-- Directions for this task --
Look for the string "equation" in the data below, and copy each line that holds it.

-- Data provided --
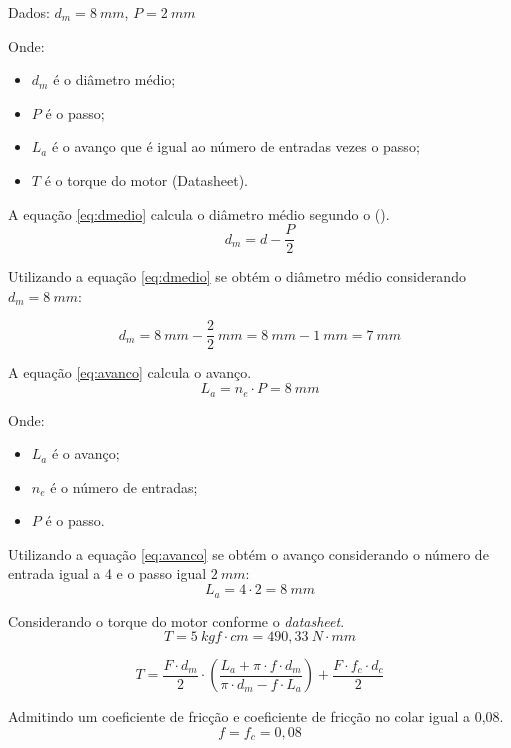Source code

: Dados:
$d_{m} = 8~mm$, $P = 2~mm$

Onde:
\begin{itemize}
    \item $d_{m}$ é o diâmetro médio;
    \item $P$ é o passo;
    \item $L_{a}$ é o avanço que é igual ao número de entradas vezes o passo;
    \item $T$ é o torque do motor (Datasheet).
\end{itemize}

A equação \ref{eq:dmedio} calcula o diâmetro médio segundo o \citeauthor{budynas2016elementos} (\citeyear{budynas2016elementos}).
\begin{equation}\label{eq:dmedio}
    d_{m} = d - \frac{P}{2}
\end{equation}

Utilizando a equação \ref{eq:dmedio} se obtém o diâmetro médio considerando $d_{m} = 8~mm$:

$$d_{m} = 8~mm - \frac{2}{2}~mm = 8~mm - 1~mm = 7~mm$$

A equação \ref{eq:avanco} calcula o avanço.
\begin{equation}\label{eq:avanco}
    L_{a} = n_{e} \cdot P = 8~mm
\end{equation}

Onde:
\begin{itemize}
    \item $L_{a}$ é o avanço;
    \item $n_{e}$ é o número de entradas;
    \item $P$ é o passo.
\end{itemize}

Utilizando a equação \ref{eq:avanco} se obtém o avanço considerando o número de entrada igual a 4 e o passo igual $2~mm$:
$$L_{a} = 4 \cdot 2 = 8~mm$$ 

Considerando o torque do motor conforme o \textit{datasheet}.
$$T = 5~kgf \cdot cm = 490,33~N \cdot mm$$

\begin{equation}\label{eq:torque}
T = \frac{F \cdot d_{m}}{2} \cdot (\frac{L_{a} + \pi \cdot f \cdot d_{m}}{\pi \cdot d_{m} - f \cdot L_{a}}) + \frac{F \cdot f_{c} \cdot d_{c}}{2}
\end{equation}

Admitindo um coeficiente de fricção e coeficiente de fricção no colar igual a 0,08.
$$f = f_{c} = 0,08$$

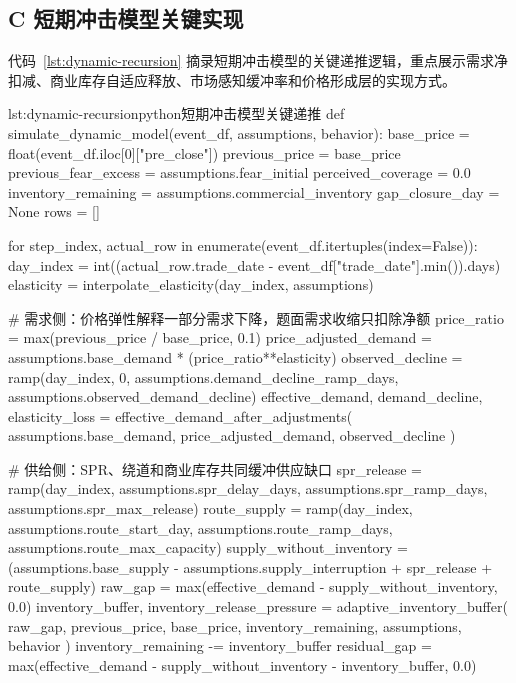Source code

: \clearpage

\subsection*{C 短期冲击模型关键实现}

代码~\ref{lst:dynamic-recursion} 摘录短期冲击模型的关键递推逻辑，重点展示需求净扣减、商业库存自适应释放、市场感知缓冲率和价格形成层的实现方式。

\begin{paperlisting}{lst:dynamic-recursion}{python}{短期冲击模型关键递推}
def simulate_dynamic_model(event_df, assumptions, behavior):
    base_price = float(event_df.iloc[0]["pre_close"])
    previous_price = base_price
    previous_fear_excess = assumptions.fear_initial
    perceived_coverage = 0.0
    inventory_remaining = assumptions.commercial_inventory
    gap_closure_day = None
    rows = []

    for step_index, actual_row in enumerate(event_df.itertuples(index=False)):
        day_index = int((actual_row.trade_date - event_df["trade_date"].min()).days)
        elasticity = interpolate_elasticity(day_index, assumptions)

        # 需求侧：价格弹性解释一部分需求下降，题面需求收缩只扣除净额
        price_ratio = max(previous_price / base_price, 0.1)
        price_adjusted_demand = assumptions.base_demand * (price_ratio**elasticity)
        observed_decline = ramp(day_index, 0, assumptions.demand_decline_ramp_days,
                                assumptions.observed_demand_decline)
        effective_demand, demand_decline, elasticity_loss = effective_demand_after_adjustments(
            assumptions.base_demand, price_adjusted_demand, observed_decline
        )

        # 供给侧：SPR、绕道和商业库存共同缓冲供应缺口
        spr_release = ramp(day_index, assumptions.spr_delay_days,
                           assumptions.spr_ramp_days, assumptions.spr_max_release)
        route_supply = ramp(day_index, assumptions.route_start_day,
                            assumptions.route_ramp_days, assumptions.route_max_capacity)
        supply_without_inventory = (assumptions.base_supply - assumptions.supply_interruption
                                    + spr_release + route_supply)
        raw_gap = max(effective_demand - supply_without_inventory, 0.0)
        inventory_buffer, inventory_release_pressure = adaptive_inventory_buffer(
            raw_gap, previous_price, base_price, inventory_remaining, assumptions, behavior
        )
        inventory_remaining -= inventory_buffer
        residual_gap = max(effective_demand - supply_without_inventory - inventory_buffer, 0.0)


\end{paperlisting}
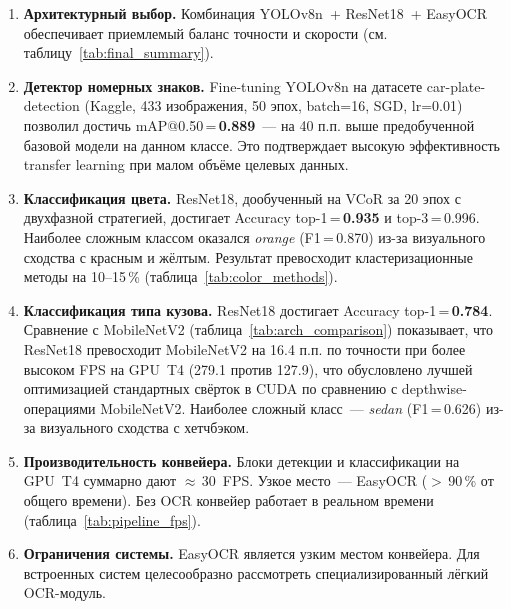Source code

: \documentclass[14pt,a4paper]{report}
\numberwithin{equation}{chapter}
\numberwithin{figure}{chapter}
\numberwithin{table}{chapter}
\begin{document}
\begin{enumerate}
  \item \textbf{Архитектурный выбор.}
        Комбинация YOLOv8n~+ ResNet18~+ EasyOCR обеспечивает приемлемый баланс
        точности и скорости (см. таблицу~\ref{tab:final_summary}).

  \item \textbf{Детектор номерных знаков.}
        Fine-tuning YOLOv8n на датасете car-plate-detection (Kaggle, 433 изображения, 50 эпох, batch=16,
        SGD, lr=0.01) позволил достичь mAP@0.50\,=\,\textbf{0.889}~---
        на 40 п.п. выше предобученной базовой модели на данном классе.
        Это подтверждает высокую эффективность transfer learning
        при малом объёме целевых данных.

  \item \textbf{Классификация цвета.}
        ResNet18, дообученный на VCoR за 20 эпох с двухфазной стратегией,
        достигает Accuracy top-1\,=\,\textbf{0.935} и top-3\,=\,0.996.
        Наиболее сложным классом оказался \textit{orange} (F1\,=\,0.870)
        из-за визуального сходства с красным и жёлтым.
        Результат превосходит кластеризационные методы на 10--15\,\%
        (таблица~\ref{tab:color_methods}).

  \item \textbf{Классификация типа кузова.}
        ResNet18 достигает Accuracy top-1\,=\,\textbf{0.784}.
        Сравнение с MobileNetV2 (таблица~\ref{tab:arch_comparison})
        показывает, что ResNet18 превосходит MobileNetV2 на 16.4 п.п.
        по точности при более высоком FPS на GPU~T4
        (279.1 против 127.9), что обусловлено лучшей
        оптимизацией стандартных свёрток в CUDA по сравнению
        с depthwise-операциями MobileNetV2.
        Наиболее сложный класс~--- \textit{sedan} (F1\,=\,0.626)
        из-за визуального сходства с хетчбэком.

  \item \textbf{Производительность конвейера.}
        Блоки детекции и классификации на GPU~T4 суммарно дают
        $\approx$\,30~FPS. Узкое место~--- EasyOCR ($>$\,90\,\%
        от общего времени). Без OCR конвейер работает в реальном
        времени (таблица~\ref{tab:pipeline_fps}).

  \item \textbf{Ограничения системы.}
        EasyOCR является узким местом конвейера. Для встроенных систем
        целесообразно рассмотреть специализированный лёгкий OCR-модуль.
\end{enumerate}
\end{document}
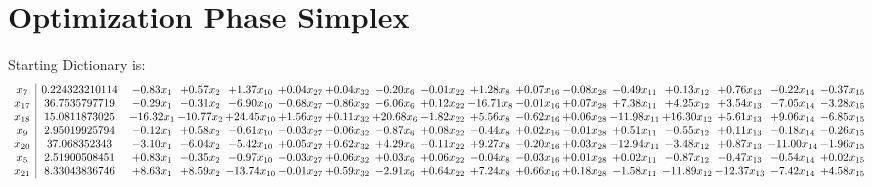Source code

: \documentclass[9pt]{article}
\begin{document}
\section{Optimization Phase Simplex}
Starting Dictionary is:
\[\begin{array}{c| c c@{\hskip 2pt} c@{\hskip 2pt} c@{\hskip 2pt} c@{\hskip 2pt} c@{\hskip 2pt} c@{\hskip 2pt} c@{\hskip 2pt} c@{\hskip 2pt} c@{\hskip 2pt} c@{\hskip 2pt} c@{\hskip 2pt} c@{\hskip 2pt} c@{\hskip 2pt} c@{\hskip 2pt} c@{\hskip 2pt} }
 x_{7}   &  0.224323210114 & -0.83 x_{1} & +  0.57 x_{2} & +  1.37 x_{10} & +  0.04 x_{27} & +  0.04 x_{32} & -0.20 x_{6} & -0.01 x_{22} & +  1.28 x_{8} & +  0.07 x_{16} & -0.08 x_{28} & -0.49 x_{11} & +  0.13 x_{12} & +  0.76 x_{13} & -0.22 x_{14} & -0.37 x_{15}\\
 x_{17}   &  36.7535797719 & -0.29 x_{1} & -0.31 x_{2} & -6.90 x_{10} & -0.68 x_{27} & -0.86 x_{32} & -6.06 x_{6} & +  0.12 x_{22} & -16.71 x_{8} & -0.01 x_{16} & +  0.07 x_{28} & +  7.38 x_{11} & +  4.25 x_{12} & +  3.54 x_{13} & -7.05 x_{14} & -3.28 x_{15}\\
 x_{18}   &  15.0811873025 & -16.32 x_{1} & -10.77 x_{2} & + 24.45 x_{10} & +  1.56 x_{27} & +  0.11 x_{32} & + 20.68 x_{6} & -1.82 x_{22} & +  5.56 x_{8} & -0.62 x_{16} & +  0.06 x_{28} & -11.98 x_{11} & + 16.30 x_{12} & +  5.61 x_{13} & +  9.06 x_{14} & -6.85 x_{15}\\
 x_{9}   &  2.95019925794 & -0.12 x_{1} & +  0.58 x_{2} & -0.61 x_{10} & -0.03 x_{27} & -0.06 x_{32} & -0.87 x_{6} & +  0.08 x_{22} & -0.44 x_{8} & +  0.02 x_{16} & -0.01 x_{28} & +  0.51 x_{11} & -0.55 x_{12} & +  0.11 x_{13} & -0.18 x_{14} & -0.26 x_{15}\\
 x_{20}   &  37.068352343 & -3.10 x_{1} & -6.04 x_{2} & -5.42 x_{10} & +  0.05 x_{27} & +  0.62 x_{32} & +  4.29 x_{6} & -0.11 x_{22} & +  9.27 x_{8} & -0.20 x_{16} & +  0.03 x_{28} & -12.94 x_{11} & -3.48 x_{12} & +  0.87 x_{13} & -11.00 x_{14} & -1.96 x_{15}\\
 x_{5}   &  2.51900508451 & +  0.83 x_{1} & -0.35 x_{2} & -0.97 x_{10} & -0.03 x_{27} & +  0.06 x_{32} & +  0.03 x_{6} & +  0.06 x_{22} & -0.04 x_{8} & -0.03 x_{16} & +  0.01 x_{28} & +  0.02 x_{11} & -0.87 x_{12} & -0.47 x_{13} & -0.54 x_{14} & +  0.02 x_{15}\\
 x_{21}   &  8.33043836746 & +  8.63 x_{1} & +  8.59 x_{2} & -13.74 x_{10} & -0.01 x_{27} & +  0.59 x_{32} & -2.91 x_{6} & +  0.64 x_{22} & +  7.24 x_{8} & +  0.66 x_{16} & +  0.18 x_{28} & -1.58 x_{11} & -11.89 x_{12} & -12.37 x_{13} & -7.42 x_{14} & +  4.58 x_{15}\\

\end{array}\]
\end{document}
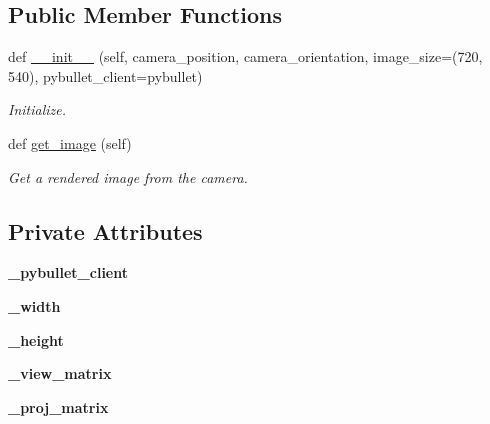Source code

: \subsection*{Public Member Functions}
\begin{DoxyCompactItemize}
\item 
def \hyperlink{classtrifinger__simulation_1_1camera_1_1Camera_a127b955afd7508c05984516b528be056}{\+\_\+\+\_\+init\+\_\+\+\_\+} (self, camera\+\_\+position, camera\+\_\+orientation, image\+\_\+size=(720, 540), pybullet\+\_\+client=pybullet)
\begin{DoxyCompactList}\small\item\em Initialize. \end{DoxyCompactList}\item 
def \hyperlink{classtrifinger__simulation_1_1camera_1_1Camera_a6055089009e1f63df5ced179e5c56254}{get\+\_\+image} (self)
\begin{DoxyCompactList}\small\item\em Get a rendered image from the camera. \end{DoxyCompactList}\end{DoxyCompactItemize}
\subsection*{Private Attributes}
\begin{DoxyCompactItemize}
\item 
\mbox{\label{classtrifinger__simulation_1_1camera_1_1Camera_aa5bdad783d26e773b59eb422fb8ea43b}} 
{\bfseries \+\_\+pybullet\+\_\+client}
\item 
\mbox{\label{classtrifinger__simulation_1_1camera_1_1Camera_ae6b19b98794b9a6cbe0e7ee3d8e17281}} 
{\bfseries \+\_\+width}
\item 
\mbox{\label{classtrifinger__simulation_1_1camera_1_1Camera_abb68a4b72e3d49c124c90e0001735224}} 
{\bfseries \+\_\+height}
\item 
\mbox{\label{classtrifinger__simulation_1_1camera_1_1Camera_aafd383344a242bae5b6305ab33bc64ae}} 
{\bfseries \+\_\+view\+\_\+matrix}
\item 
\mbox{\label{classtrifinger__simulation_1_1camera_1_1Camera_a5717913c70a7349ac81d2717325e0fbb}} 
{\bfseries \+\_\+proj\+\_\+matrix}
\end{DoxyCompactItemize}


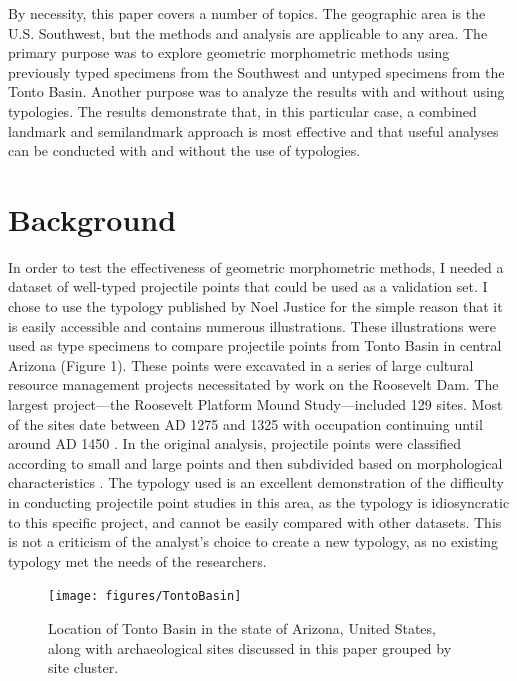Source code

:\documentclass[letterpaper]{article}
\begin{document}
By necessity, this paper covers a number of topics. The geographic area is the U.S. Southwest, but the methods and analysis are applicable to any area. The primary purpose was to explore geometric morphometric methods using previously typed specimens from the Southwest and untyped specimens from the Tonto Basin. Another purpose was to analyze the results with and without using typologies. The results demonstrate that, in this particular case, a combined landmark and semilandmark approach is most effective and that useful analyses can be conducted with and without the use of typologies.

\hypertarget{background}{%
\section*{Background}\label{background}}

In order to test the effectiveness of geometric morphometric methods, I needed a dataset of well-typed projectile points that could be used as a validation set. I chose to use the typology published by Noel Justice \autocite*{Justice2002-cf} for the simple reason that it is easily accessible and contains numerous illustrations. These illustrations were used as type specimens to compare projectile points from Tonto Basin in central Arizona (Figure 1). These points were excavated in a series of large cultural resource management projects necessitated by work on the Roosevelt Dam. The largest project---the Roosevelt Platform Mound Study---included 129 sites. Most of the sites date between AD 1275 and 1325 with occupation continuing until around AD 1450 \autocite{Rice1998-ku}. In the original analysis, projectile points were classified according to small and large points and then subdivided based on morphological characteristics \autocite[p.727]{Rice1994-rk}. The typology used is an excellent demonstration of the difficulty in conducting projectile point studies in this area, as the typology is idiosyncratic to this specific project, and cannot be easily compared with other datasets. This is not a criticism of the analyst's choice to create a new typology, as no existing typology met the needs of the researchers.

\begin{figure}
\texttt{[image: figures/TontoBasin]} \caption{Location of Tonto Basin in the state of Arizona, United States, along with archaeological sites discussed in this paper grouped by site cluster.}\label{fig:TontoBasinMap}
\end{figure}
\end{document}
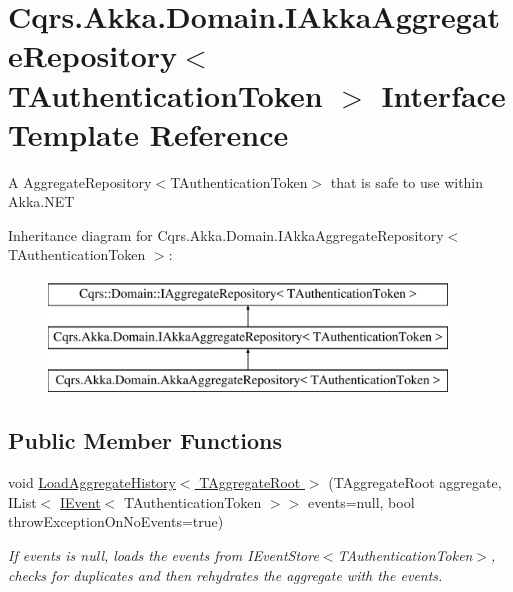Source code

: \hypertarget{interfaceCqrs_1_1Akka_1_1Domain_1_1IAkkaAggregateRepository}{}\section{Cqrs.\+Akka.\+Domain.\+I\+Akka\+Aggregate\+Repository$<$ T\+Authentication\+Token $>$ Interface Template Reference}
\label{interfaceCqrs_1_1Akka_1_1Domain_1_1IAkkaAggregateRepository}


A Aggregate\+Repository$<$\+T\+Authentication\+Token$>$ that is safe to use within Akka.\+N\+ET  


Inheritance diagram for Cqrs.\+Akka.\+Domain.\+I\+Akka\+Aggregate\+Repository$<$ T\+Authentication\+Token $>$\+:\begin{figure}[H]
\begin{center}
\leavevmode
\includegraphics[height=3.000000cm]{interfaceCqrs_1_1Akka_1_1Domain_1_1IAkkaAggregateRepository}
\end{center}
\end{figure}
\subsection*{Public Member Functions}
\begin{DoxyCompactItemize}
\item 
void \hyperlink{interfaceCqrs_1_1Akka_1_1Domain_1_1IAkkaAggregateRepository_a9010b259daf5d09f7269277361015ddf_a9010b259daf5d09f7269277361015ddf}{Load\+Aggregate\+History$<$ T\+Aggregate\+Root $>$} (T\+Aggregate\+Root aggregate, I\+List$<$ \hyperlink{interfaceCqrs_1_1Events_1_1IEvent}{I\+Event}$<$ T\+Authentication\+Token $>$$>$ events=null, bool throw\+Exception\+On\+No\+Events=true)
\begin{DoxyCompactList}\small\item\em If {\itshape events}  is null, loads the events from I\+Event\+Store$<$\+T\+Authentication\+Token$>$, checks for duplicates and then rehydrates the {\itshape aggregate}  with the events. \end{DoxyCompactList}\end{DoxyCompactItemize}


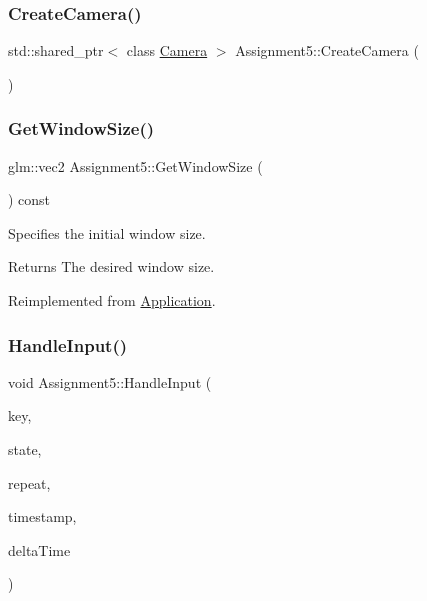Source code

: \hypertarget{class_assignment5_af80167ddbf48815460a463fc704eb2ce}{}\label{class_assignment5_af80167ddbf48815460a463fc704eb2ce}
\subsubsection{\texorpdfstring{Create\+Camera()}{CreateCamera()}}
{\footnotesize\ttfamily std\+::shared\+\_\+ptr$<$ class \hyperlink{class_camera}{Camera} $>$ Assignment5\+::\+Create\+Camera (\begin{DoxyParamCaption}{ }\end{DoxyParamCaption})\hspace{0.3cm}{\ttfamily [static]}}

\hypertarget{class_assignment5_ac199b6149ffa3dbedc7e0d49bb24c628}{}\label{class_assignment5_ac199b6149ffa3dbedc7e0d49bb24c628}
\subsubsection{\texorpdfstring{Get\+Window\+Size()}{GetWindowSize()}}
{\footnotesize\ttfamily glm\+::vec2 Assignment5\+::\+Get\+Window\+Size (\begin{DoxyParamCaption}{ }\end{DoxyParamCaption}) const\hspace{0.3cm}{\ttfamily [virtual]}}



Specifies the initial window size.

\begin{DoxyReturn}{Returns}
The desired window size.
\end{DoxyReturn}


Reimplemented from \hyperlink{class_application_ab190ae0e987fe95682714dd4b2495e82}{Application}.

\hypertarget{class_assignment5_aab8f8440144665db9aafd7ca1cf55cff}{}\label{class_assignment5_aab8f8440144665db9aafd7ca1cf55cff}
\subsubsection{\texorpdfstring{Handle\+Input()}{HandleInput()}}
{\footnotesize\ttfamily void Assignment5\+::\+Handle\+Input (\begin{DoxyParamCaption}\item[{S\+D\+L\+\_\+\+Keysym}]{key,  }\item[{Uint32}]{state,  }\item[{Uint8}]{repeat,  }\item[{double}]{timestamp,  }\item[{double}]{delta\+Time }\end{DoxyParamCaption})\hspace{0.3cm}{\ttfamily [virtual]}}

-- Solution --
\begin{equation}\label{eq:dmedio}
\end{equation}
\begin{equation}\label{eq:avanco}
\end{equation}
\begin{equation}\label{eq:torque}
\end{equation}
\numberwithin{equation}{chapter}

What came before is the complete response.